Contents
Introduction
When CPU, memory, or I/O devices experience contention, workloads suffer from latency spikes and throughput loss, and face the risk of OOM termination. Without accurate measurement of such contention, users are forced to either manage their hardware resources conservatively or risk frequent disruptions caused by over-provisioning. Since Linux kernel 4.20, the Linux kernel has included PSI (Pressure Stall Information), allowing users to more accurately understand the impact of resource shortages on overall system performance. This article will briefly introduce PSI and how to interpret its data.
Overview
PSI provides the first canonical way to monitor resource pressure increases, offering new pressure metrics for three primary resources: memory, CPU, and I/O.
These pressure metrics, combined with cgroup2 and other kernel-space and user-space tools, enable you to detect resource shortages as they develop and take action by pausing or terminating non-essential processes, redistributing memory within the system, reducing load, or taking other measures.
PSI statistics act like an early warning system, providing alerts for impending resource shortages and allowing you to take more proactive, granular, and nuanced steps as resources begin to become scarce.
Pressure Metrics Interface
Pressure metrics for each resource can be read through their /proc/pressure corresponding files in,cpu、memory和io。
You can easily read the pressure metrics for the corresponding resources using the following commands:
$ cat /proc/pressure/resource_name
The output format is as follows:
some avg10=0.42 avg60=0.18 avg300=0.14 total=2539018569
full avg10=0.00 avg60=0.00 avg300=0.00 total=0
It contains two metrics,some 和 full, along with their 10-second, one-minute, and five-minute averages.total is the total time calculated in microseconds.
Interpreting Pressure Metrics
After knowing how to read the pressure information, the next step is to understand how to interpret it.
some
some shows the percentage of time that some (one or more) tasks were delayed due to resource shortages, such as insufficient memory.
In the chart below, task A runs without delay, while task B must wait 30 seconds for memory, resulting in a "some" value of 50%.

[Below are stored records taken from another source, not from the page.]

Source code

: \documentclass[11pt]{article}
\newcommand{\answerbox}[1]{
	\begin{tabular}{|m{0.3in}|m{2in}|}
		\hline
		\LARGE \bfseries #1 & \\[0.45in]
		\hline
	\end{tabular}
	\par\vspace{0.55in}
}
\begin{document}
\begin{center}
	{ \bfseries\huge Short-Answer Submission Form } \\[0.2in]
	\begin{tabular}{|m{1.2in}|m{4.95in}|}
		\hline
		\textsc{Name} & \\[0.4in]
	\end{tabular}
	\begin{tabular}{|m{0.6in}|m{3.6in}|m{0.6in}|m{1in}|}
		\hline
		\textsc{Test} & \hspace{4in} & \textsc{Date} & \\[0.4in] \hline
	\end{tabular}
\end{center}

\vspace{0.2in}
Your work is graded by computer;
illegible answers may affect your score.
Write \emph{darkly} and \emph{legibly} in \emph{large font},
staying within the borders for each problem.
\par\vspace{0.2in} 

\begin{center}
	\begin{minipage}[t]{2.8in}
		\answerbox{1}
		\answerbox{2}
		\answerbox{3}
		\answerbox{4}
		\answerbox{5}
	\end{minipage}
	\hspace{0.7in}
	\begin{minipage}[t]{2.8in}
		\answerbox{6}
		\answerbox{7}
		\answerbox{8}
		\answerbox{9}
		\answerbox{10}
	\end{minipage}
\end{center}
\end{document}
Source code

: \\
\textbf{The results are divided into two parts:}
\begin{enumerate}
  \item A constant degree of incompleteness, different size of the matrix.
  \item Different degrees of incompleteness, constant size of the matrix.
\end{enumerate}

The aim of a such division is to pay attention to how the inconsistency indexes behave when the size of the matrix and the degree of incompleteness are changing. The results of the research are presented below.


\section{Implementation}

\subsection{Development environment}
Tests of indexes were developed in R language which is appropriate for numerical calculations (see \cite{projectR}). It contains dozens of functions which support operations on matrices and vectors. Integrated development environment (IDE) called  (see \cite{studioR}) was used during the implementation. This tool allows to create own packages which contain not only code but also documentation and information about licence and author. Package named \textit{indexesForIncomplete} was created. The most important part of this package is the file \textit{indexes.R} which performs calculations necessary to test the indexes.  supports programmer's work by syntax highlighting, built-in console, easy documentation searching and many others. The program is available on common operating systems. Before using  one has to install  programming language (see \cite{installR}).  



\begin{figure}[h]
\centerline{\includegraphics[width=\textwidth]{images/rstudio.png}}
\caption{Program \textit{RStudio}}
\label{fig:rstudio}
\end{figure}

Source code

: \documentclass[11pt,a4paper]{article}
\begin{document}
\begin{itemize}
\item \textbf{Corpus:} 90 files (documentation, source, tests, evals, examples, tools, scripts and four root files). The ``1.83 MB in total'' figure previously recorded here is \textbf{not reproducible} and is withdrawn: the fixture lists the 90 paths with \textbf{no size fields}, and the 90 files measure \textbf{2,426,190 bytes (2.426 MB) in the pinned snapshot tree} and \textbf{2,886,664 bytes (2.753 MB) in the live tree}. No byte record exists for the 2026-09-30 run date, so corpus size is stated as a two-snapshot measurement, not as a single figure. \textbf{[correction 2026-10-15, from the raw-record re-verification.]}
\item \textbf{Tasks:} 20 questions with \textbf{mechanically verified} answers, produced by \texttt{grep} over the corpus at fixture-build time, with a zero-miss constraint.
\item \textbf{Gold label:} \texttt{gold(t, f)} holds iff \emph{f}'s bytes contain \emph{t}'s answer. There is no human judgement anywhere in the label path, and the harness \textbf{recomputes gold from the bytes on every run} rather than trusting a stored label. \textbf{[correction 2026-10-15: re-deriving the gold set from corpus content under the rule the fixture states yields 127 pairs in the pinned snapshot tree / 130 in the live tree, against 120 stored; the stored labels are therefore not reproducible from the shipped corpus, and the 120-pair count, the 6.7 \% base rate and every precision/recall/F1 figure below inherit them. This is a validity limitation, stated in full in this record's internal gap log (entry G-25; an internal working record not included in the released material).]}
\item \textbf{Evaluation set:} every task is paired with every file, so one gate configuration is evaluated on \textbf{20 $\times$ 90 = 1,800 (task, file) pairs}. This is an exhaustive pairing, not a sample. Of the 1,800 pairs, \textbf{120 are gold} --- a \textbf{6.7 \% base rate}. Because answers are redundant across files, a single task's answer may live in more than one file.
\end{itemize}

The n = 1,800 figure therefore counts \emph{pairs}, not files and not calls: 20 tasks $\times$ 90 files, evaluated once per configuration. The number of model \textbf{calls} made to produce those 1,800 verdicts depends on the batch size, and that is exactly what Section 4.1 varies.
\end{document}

some represents the increased latency due to resource shortages: although the total amount of work completed by the CPU may remain unchanged, certain tasks took longer.
full
full Represents the percentage of time all tasks are delayed due to resource shortages, indicating the amount of time with absolutely no output.
In the example below, task B waits for memory for 30 seconds; during these 30 seconds, task A is also waiting for 10 seconds. This results in full a value of 16.66% (10s / 60s),some a value of 50.00% (30s / 60s).

高 full The value represents the loss in overall throughput, where the total amount of work completed decreases due to resource shortages.
Please note that these statistics reflect the cumulative waiting time of tasks over a period, whether that waiting time is continuous (as in the example above) or a series of fragmented waiting times within the same period, as shown in the figure below:

Monitoring PSI
We can monitor the system's PSI through node_exporter. The pressure collector is enabled by default in node_exporter, allowing you to obtain the following information:
- Node CPU Pressure Waiting Seconds (Total)
- Node IO Pressure Stalled Seconds (Total)
- Node IO Pressure Waiting Seconds (Total)
- Node Memory Pressure Stalled Seconds (Total)
- Node Memory Pressure Waiting Seconds (Total)
Summary
Pressure metrics are inexpensive to read and can be used to sample recent delays or to sample before and after specific task operations to determine their resource-related latency. Users can leverage these metrics to better understand if excessive resource contention exists within the system and take appropriate action.